Figure 5 shows the relationship between the actual melamine concentration and the predicted ones from the PLS model by scatter plot. Similarly, Figure 6 shows the scatter plot for the UVE-PLS model. In these plots, predicted concentration values are plotted against actual ones and the points will fall on the diagonal only if the model predicts the concentration perfectly. As shown in Figures 5 and 6, for the training set, there is no obvious difference between the PLS and UVE-PLS model since those points corresponding to the training set (expressed by red triangles) have a similar distribution around the diagonal.

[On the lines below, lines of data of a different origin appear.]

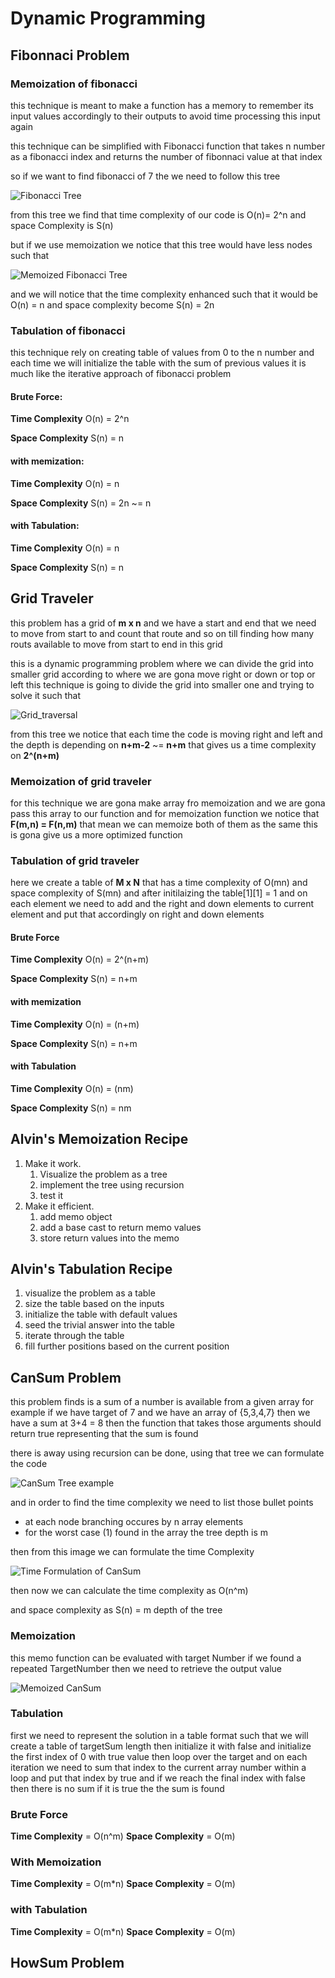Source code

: # Dynamic Programming

## Fibonnaci Problem

### Memoization of fibonacci

this technique is meant to make a function has a memory to remember its input values accordingly to their outputs to avoid time processing this input again

this technique can be simplified with Fibonacci function that takes n number as a fibonacci index and returns the number of fibonnaci value at that index

so if we want to find fibonacci of 7 the we need to follow this tree

![Fibonacci Tree](Fibonacci/Fibonacci_tree.png)

from this tree we find that time complexity of our code is O(n)= 2^n and space Complexity is S(n)

but if we use memoization we notice that this tree would have less nodes such that

![Memoized Fibonacci Tree](Fibonacci/Memized_Fib.png)

and we will notice that the time complexity enhanced such that it would be O(n) = n and space complexity become S(n) = 2n

### Tabulation of fibonacci

this technique rely on creating table of values from 0 to the n number and each time we will initialize the table with the sum of previous values it is much like the iterative approach of fibonacci problem

#### **Brute Force:**

**Time Complexity** O(n) = 2^n

**Space Complexity** S(n) = n

#### **with memization:**

**Time Complexity** O(n) = n

**Space Complexity** S(n) = 2n ~= n

#### **with Tabulation:**

**Time Complexity** O(n) = n

**Space Complexity** S(n) = n

## Grid Traveler

this problem has a grid of **m x n** and we have a start and end that we need to move from start to and count that route and so on till finding how many routs available to move from start to end in this grid

this is a dynamic programming problem where we can divide the grid into smaller grid according to where we are gona move right or down or top or left this technique is going to divide the grid into smaller one and trying to solve it such that

![Grid_traversal](Grid_traversal/Grid_traversa.png)

from this tree we notice that each time the code is moving right and left and the depth is depending on **n+m-2** ~= **n+m**  that gives us a time complexity on **2^(n+m)**

### Memoization of grid traveler

for this technique we are gona make array fro memoization and we are gona pass this array to our function and for memoization function we notice that **F(m,n) = F(n,m)** that mean we can memoize both of them as the same this is gona give us a more optimized function

### Tabulation of grid traveler

here we create a table of **M x N** that has a time complexity of O(mn) and space complexity of S(mn) and after initilaizing the table[1][1] = 1 and on each element we need to add and the right and down elements to current element and put that accordingly on right and down elements

#### **Brute Force**

**Time Complexity** O(n) = 2^(n+m)  

**Space Complexity** S(n) = n+m

#### **with memization**

**Time Complexity** O(n) = (n+m)  

**Space Complexity** S(n) = n+m

#### **with Tabulation**

**Time Complexity** O(n) = (nm)  

**Space Complexity** S(n) = nm

## Alvin's Memoization Recipe

1. Make it work.
   1. Visualize the problem as a tree
   2. implement the tree using recursion
   3. test it
2. Make it efficient.
   1. add memo object
   2. add a base cast to return memo values
   3. store return values into the memo

## Alvin's Tabulation Recipe

1. visualize the problem as a table
2. size the table based on the inputs
3. initialize the table with default values
4. seed the trivial answer into the table
5. iterate through the table
6. fill further positions based on the current position

## CanSum Problem

this problem finds is a sum of a number is available from a given array for example
if we have target of 7 and we have an array of {5,3,4,7} then we have a sum at 3+4 = 8 then the function that takes those arguments should return true representing that the sum is found

there is away using recursion can be done, using that tree we can formulate the code

![CanSum Tree example](CanSum/CanSum_Tree.png)

and in order to find the time complexity we need to list those bullet points

- at each node branching occures by n array elements
- for the worst case (1) found in the array the tree depth is m

then from this image we can formulate the time Complexity

![Time Formulation of CanSum](CanSum/Time_complexity_CanSum.png)

then now we can calculate the time complexity as O(n^m)

and space complexity as S(n) = m depth of the tree

### Memoization

this memo function can be evaluated with target Number if we found a repeated TargetNumber then we need to retrieve the output value

![Memoized CanSum](CanSum/Memoized_CanSum_problem.png)

### Tabulation

first we need to represent the solution in a table format such that we will create a table of targetSum length then initialize it with false and initialize the first index of 0 with true value then loop over the target and on each iteration we need to sum that index to the current array number within a loop and put that index by true and if we reach the final index with false then there is no sum if it is true the the sum is found

### Brute Force

**Time Complexity** = O(n^m)
**Space Complexity** = O(m)

### With Memoization

**Time Complexity** = O(m*n)
**Space Complexity** = O(m)

### with Tabulation

**Time Complexity** = O(m*n)
**Space Complexity** = O(m)

## HowSum Problem

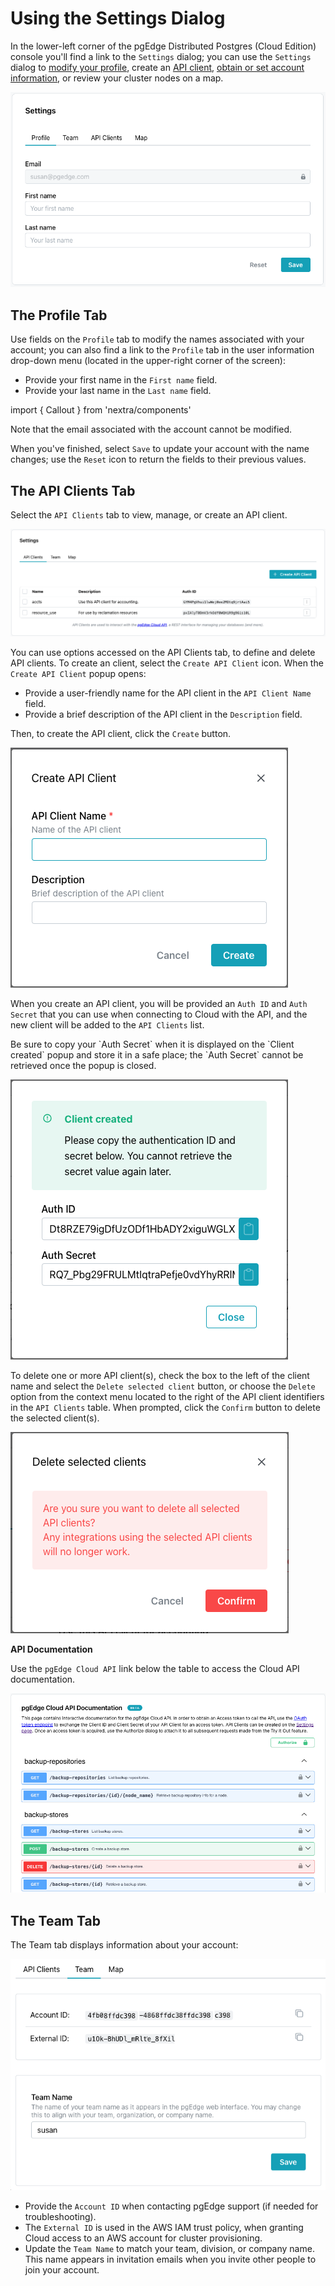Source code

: # Using the Settings Dialog

In the lower-left corner of the pgEdge Distributed Postgres (Cloud Edition) console you'll find a link to the `Settings` dialog; you can use the `Settings` dialog to [modify your profile](#the-profile-tab), create an [API client](#the-api-clients-tab), [obtain or set account information](#the-team-tab), or review your cluster nodes on a map.

![The API Clients tab](./images/settings.png)


## The Profile Tab

Use fields on the `Profile` tab to modify the names associated with your account; you can also find a link to the `Profile` tab in the user information drop-down menu (located in the upper-right corner of the screen):

* Provide your first name in the `First name` field.
* Provide your last name in the `Last name` field.

import { Callout } from 'nextra/components'
 
<Callout type="info" emoji="ℹ️">
Note that the email associated with the account cannot be modified.
</Callout>

When you've finished, select `Save` to update your account with the name changes; use the `Reset` icon to return the fields to their previous values.


## The API Clients Tab

Select the `API Clients` tab to view, manage, or create an API client. 

![The API Clients tab](./images/api_clients_tab.png)

You can use options accessed on the API Clients tab, to define and delete API clients.  To create an client, select the `Create API Client` icon. When the `Create API Client` popup opens:

* Provide a user-friendly name for the API client in the `API Client Name` field.
* Provide a brief description of the API client in the `Description` field.

Then, to create the API client, click the `Create` button.

![Register an API Client](./images/API_client.png)

When you create an API client, you will be provided an `Auth ID` and `Auth Secret` that you can use when connecting to Cloud with the API, and the new client will be added to the `API Clients` list. 
 
<Callout type="warning">
  Be sure to copy your `Auth Secret` when it is displayed on the `Client created` popup and store it in a safe place; the `Auth Secret` cannot be retrieved once the popup is closed.
</Callout>

![API Client created](./images/API_client_created.png)

To delete one or more API client(s), check the box to the left of the client name and select the `Delete selected client` button, or choose the `Delete` option from the context menu located to the right of the API client identifiers in the `API Clients` table. When prompted, click the `Confirm` button to delete the selected client(s).

![API Client deleted](./images/API_client_deleted.png)

**API Documentation**

Use the `pgEdge Cloud API` link below the table to access the Cloud API documentation. 

![The API Client documentation](./images/api_clients_doc.png)


## The Team Tab

The Team tab displays information about your account:

![The Team tab](./images/team_info.png)

* Provide the `Account ID` when contacting pgEdge support (if needed for troubleshooting).
* The `External ID` is used in the AWS IAM trust policy, when granting Cloud access to an AWS account for cluster provisioning.
* Update the `Team Name` to match your team, division, or company name. This name appears in invitation emails when you invite other people to join your account.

However, on the test set (expressed by blue stars), the UVE-PLS model outperforms the full-spectrum PLS model. It is also clear in Figures 5 and 6 that the same model can provide different predictions for the same sample due to the spectral diversity. Table 1 summarizes the performance comparison of the optimal quantitative PLS and UVE-PLS models based on three indices. It is clear that UVE-PLS can not only compress the spectral data in a very high ratio but also provide excellent model/predictions corresponding to RPD = 6.23.

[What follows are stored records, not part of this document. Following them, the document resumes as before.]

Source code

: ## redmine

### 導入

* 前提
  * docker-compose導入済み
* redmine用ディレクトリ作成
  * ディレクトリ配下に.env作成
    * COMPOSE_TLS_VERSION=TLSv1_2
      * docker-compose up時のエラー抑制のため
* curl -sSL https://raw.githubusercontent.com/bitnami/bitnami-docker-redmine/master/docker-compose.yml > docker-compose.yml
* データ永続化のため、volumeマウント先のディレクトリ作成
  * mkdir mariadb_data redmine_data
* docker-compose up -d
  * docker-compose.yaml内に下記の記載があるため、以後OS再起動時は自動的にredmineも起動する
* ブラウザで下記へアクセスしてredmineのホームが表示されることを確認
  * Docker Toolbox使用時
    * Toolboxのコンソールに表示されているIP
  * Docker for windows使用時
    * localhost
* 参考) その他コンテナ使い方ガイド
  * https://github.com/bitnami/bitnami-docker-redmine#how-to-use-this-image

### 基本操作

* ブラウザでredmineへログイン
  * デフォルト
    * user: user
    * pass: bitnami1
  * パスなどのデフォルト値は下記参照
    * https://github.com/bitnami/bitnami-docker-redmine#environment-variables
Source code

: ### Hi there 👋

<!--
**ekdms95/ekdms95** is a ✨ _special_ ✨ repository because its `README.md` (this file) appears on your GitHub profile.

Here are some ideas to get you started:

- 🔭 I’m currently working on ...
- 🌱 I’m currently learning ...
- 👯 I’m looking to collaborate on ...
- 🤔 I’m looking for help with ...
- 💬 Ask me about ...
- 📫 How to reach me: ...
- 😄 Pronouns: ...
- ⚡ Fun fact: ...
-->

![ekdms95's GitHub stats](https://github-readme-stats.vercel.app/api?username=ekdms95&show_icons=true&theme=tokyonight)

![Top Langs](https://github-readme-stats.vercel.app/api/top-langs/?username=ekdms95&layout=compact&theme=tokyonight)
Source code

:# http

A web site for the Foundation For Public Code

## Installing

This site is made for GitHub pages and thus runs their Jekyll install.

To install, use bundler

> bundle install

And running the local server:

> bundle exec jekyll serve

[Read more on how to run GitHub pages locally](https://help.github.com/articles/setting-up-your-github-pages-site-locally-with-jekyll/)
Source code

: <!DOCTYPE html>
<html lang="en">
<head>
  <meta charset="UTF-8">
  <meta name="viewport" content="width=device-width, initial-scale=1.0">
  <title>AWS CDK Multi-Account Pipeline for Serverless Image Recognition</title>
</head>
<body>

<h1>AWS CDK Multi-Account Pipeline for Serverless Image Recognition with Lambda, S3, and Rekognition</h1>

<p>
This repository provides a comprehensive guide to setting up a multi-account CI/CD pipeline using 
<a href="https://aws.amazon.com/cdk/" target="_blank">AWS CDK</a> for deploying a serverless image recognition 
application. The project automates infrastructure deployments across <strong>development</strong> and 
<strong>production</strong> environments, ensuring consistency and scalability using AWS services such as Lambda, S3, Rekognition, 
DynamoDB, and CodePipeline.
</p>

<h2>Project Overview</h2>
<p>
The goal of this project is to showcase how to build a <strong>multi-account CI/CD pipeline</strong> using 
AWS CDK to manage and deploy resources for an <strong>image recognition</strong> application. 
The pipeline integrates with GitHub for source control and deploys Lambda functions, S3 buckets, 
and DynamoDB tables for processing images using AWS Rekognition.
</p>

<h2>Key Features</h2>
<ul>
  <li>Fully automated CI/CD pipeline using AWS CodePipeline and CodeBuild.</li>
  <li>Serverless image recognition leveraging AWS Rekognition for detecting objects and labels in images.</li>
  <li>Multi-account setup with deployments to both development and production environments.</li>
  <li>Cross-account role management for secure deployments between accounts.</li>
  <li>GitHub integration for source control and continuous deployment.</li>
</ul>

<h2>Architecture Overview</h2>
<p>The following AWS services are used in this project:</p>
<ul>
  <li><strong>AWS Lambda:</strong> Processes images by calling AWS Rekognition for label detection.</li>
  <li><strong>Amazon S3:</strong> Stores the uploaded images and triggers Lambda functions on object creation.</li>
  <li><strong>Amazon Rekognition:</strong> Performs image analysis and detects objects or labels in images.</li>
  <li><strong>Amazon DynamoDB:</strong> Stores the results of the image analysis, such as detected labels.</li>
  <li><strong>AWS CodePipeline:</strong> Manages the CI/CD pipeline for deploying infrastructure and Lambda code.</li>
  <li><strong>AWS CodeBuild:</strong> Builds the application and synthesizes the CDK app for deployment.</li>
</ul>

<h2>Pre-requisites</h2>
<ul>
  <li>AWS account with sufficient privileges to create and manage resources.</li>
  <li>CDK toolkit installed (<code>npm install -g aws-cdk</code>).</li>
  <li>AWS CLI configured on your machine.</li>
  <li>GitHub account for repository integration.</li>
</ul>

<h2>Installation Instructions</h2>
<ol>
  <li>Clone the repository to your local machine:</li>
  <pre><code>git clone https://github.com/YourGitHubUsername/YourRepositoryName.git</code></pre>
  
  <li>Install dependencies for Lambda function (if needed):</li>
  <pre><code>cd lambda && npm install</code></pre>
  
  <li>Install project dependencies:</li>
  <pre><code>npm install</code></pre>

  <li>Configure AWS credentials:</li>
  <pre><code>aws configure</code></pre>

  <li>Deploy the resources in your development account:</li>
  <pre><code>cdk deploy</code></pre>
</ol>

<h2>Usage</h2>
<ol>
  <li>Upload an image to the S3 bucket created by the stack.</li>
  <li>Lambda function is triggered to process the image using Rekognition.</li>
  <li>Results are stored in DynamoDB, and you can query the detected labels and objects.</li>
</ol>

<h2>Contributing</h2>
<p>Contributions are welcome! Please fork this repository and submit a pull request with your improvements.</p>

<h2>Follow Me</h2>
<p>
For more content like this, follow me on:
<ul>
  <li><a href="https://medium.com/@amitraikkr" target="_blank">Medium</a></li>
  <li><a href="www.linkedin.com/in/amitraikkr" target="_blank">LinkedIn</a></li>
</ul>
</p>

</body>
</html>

##### 3.3. Qualitative Model

To construct a PLS-DA model for identifying/classifying the milk samples, all 75 spectra were divided into a training set with 38 spectra and a test set with 37 spectra. For classification/identification purposes, each sample or spectrum was assigned a class label (1 for unadulterated and 2 for adulterated milk with melamine). The adulterated concentration of melamine was 0.01–0.29% and 0.03%–0.27% for the training set and the test set, respectively. The number of Lvs was optimized in the range of 2–10. It was found that when the number of variables was greater than 4, all samples were classified correctly, as Figure 7 showed, implying the sensitivity of 100% and specificity of 100%. The circles denoted the predicted class labels while the points denoted actual labels in Figure 7. Therefore, the calibrated PLS-DA model can be considered to be reliable and stable, since its performance on future samples is expected to be comparable to those achieved on the training samples. To prove the ability of the PLS-DA, the soft independent modeling of class analogy (SIMCA) was also used and the optimal model contained 4 principal components. As can be seen in Figure 8, there existed four samples with low adulterated concentration misclassified as pure samples for both the training set and the test set. For the optimal SIMCA model, even if the specificity was 100%, the sensitivity was 82.6% and 81.8% for the training set and the test set, respectively. The classification model developed based on PLS-DA and NIR spectroscopy could be used as a potential method for melamine identification in milk products.

**(a) Training**

**(b) Test**

**(a) Training**

**(b) Test**

#### 4. Conclusions

A fast-screening approach for detecting melamine in liquor milk with NIR spectroscopy was developed. Both quantitative UVE-PLS model and qualitative PLS-DA model were constructed and showed satisfactory performance compared to the optimal reference models, that is, PLS and SIMCA. It can serve as a promising complementary scheme for conventional methods with less interference and lower investment and could be suitably applied to on-site quality control of milk products. Even so, to reduce the detection limit, further research is still needed.

#### Competing Interests

The authors declare that there is no conflict of interests regarding the publication of this paper.

#### Acknowledgments

The authors thank the National Natural Science Foundation of China (Grant no. 21375118), the Applied Basic Research Programs of Science and Technology Department of Sichuan Province of China (2013JY0101), Innovative Research and Teaching Team Program of Yibin University (Cx201104), Scientific Research Foundation of Sichuan Provincial Education Department of China (13ZB0300), and Opening Fund of Key Lab of Process Analysis and Control of Sichuan Universities of China (2015006) for supporting this work.